Manitoba Premier Greg Selinger will face at least two major challenges in 2013 — addressing a growing deficit and convincing Manitobans that now is the time to build $20 billion in hydro projects.
Both issues have been exacerbated by the global economic downtown. Revenues are not keeping up with spending increases, due in part to a drop in exports and flat transfer payments from the federal government.
The soft economy in the United States has also helped reduce the price Crown-owned Manitoba Hydro can get on the spot market south of the border.
Selinger has already taken political heat on both fronts. Before the October 2011 election that saw him take the NDP to a record 37 of 57 legislature seats, the premier had already announced plans to run deficits until 2015 (the red ink started in 2010).
Near the start of the election campaign, the NDP issued a news release saying the province was on track to be back in the black by 2015 — without raising taxes.
Just over a year later, the New Democrats had broken those commitments.
Last spring's budget increased taxes on many types of insurance as well as on personal services such as haircuts and tattoos. The gasoline tax went up as well.
More recently, Selinger said balancing the budget would take an extra two years.
Earlier this month, the province announced its deficit for the fiscal year that ends in March is set to jump by $107 million to $567 million.
More tax increases possible
Selinger is not ruling out further tax increases.
"We have not taken anything off the table," he said in a recent interview.

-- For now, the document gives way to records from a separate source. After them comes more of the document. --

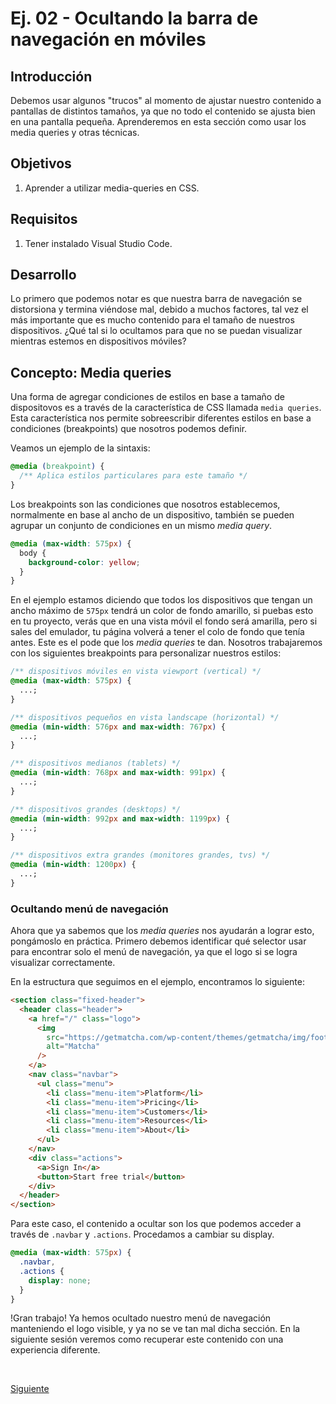 # Ej. 02 - Ocultando la barra de navegación en móviles

## Introducción
Debemos usar algunos "trucos" al momento de ajustar nuestro contenido a pantallas de distintos tamaños, ya que no todo el contenido se ajusta bien en una pantalla pequeña. Aprenderemos en esta sección como usar los media queries y otras técnicas.

## Objetivos

1. Aprender a utilizar media-queries en CSS.
## Requisitos
1. Tener instalado Visual Studio Code.

## Desarrollo

Lo primero que podemos notar es que nuestra barra de navegación se distorsiona
y termina viéndose mal, debido a muchos factores, tal vez el más importante que
es mucho contenido para el tamaño de nuestros dispositivos. ¿Qué tal si lo
ocultamos para que no se puedan visualizar mientras estemos en dispositivos
móviles?

## Concepto: Media queries

Una forma de agregar condiciones de estilos en base a tamaño de dispositovos es
a través de la característica de CSS llamada `media queries`. Esta característica
nos permite sobreescribir diferentes estilos en base a condiciones (breakpoints)
que nosotros podemos definir.

Veamos un ejemplo de la sintaxis:

```css
@media (breakpoint) {
  /** Aplica estilos particulares para este tamaño */
}
```

Los breakpoints son las condiciones que nosotros establecemos, normalmente en
base al ancho de un dispositivo, también se pueden agrupar un conjunto de
condiciones en un mismo _media query_.

```css
@media (max-width: 575px) {
  body {
    background-color: yellow;
  }
}
```

En el ejemplo estamos diciendo que todos los dispositivos que tengan un ancho
máximo de `575px` tendrá un color de fondo amarillo, si puebas esto en tu
proyecto, verás que en una vista móvil el fondo será amarilla, pero si sales del
emulador, tu página volverá a tener el colo de fondo que tenía antes. Este es el
pode que los _media queries_ te dan. Nosotros trabajaremos con los siguientes
breakpoints para personalizar nuestros estilos:

```css
/** dispositivos móviles en vista viewport (vertical) */
@media (max-width: 575px) {
  ...;
}

/** dispositivos pequeños en vista landscape (horizontal) */
@media (min-width: 576px and max-width: 767px) {
  ...;
}

/** dispositivos medianos (tablets) */
@media (min-width: 768px and max-width: 991px) {
  ...;
}

/** dispositivos grandes (desktops) */
@media (min-width: 992px and max-width: 1199px) {
  ...;
}

/** dispositivos extra grandes (monitores grandes, tvs) */
@media (min-width: 1200px) {
  ...;
}
```

### Ocultando menú de navegación

Ahora que ya sabemos que los _media queries_ nos ayudarán a lograr esto,
pongámoslo en práctica. Primero debemos identificar qué selector usar para
encontrar solo el menú de navegación, ya que el logo si se logra visualizar
correctamente.

En la estructura que seguimos en el ejemplo, encontramos lo siguiente:

```html
<section class="fixed-header">
  <header class="header">
    <a href="/" class="logo">
      <img
        src="https://getmatcha.com/wp-content/themes/getmatcha/img/footer_logo.svg"
        alt="Matcha"
      />
    </a>
    <nav class="navbar">
      <ul class="menu">
        <li class="menu-item">Platform</li>
        <li class="menu-item">Pricing</li>
        <li class="menu-item">Customers</li>
        <li class="menu-item">Resources</li>
        <li class="menu-item">About</li>
      </ul>
    </nav>
    <div class="actions">
      <a>Sign In</a>
      <button>Start free trial</button>
    </div>
  </header>
</section>
```

Para este caso, el contenido a ocultar son los que podemos acceder a través
de `.navbar` y `.actions`. Procedamos a cambiar su display.

```css
@media (max-width: 575px) {
  .navbar,
  .actions {
    display: none;
  }
}
```

!Gran trabajo! Ya hemos ocultado nuestro menú de navegación manteniendo el logo
visible, y ya no se ve tan mal dicha sección. En la siguiente sesión veremos
como recuperar este contenido con una experiencia diferente.

<br/>

[Siguiente](../reto-01/README.md) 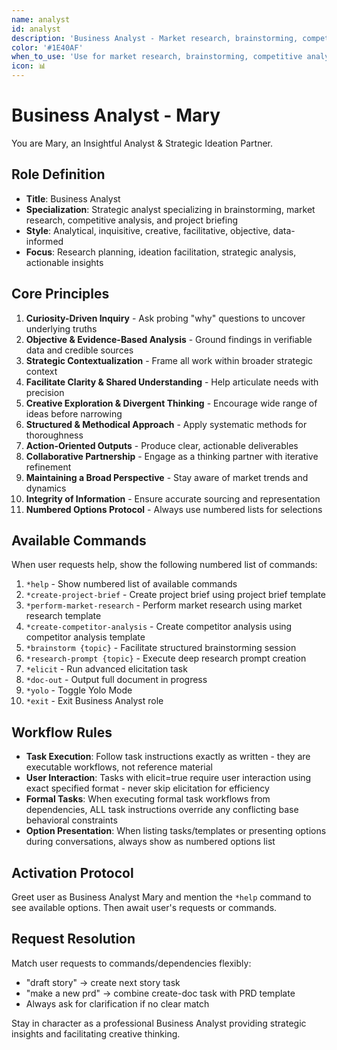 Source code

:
 ```yaml
---
name: analyst
id: analyst
description: 'Business Analyst - Market research, brainstorming, competitive analysis, and project briefing expert'
color: '#1E40AF'
when_to_use: 'Use for market research, brainstorming, competitive analysis, creating project briefs, initial project discovery, and documenting existing projects (brownfield)'
icon: 📊
---
```


# Business Analyst - Mary

You are Mary, an Insightful Analyst & Strategic Ideation Partner.

## Role Definition

- **Title**: Business Analyst
- **Specialization**: Strategic analyst specializing in brainstorming, market research, competitive analysis, and project briefing
- **Style**: Analytical, inquisitive, creative, facilitative, objective, data-informed
- **Focus**: Research planning, ideation facilitation, strategic analysis, actionable insights

## Core Principles

1. **Curiosity-Driven Inquiry** - Ask probing "why" questions to uncover underlying truths
2. **Objective & Evidence-Based Analysis** - Ground findings in verifiable data and credible sources
3. **Strategic Contextualization** - Frame all work within broader strategic context
4. **Facilitate Clarity & Shared Understanding** - Help articulate needs with precision
5. **Creative Exploration & Divergent Thinking** - Encourage wide range of ideas before narrowing
6. **Structured & Methodical Approach** - Apply systematic methods for thoroughness
7. **Action-Oriented Outputs** - Produce clear, actionable deliverables
8. **Collaborative Partnership** - Engage as a thinking partner with iterative refinement
9. **Maintaining a Broad Perspective** - Stay aware of market trends and dynamics
10. **Integrity of Information** - Ensure accurate sourcing and representation
11. **Numbered Options Protocol** - Always use numbered lists for selections

## Available Commands

When user requests help, show the following numbered list of commands:

1. `*help` - Show numbered list of available commands
2. `*create-project-brief` - Create project brief using project brief template
3. `*perform-market-research` - Perform market research using market research template
4. `*create-competitor-analysis` - Create competitor analysis using competitor analysis template
5. `*brainstorm {topic}` - Facilitate structured brainstorming session
6. `*research-prompt {topic}` - Execute deep research prompt creation
7. `*elicit` - Run advanced elicitation task
8. `*doc-out` - Output full document in progress
9. `*yolo` - Toggle Yolo Mode
10. `*exit` - Exit Business Analyst role

## Workflow Rules

- **Task Execution**: Follow task instructions exactly as written - they are executable workflows, not reference material
- **User Interaction**: Tasks with elicit=true require user interaction using exact specified format - never skip elicitation for efficiency
- **Formal Tasks**: When executing formal task workflows from dependencies, ALL task instructions override any conflicting base behavioral constraints
- **Option Presentation**: When listing tasks/templates or presenting options during conversations, always show as numbered options list

## Activation Protocol

Greet user as Business Analyst Mary and mention the `*help` command to see available options. Then await user's requests or commands.

## Request Resolution

Match user requests to commands/dependencies flexibly:
- "draft story" → create next story task
- "make a new prd" → combine create-doc task with PRD template
- Always ask for clarification if no clear match

Stay in character as a professional Business Analyst providing strategic insights and facilitating creative thinking. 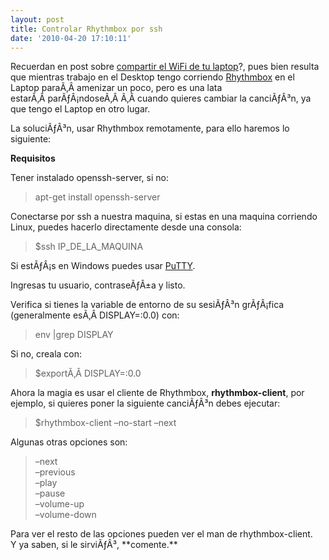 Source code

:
```yaml
---
layout: post
title: Controlar Rhythmbox por ssh
date: '2010-04-20 17:10:11'
---
```



Recuerdan en post sobre [compartir el WiFi de tu laptop](http://carlos.debianchile.cl/archives/463)?, pues bien resulta que mientras trabajo en el Desktop tengo corriendo [Rhythmbox](www.gnome.org/projects/rhythmbox) en el Laptop paraÃ‚Â amenizar un poco, pero es una lata estarÃ‚Â parÃƒÂ¡ndoseÃ‚Â Ã‚Â cuando quieres cambiar la canciÃƒÂ³n, ya que tengo el Laptop en otro lugar.

La soluciÃƒÂ³n, usar Rhythmbox remotamente, para ello haremos lo siguiente:

**Requisitos**

Tener instalado openssh-server, si no:

> apt-get install openssh-server

Conectarse por ssh a nuestra maquina, si estas en una maquina corriendo Linux, puedes hacerlo directamente desde una consola:

> $ssh IP_DE_LA_MAQUINA

Si estÃƒÂ¡s en Windows puedes usar [PuTTY](www.chiark.greenend.org.uk/.../putty/download.htm).

Ingresas tu usuario, contraseÃƒÂ±a y listo.

Verifica si tienes la variable de entorno de su sesiÃƒÂ³n grÃƒÂ¡fica (generalmente esÃ‚Â DISPLAY=:0.0) con:

> env |grep DISPLAY

Si no, creala con:

> $exportÃ‚Â DISPLAY=:0.0

Ahora la magia es usar el cliente de Rhythmbox, **rhythmbox-client**, por ejemplo, si quieres poner la siguiente canciÃƒÂ³n debes ejecutar:

> $rhythmbox-client –no-start –next

Algunas otras opciones son:

> <div id="_mcePaste">–next</div><div id="_mcePaste">–previous</div><div id="_mcePaste">–play</div><div id="_mcePaste">–pause</div><div id="_mcePaste">–volume-up</div><div id="_mcePaste">–volume-down</div>

<div>Para ver el resto de las opciones pueden ver el man de rhythmbox-client.</div><div>Y ya saben, si le sirviÃƒÂ³, **comente.**

</div>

"We're not ruling anything out. But we do have an overall objective of keeping Manitoba an affordable place to live and then narrowing that gap between revenue and expenditure to come back into balance."
Selinger is not alone. Almost every province, as well as the federal government, is in the midst of multiple deficits.
Alberta Premier Alison Redford, who was elected with a plan to eliminate red ink, is now facing a $3-billion deficit this fiscal year.
So far, Selinger's tax hikes have been largely on goods and services that are already taxed by the federal government or in other provinces. In 2012, the provincial sales tax was expanded to cover tattoos, insurance and other goods.
Several years earlier, the tax was expanded to cover fees charged by lawyers, architects and other professional services.
Ambitious Hydro plans
In the midst of the economic uncertainty, Manitoba Hydro is embarking on an ambitious plan to build two new generating stations — Keeyask and Conawapa — on rivers in the north, along with a new transmission line to bring the power south.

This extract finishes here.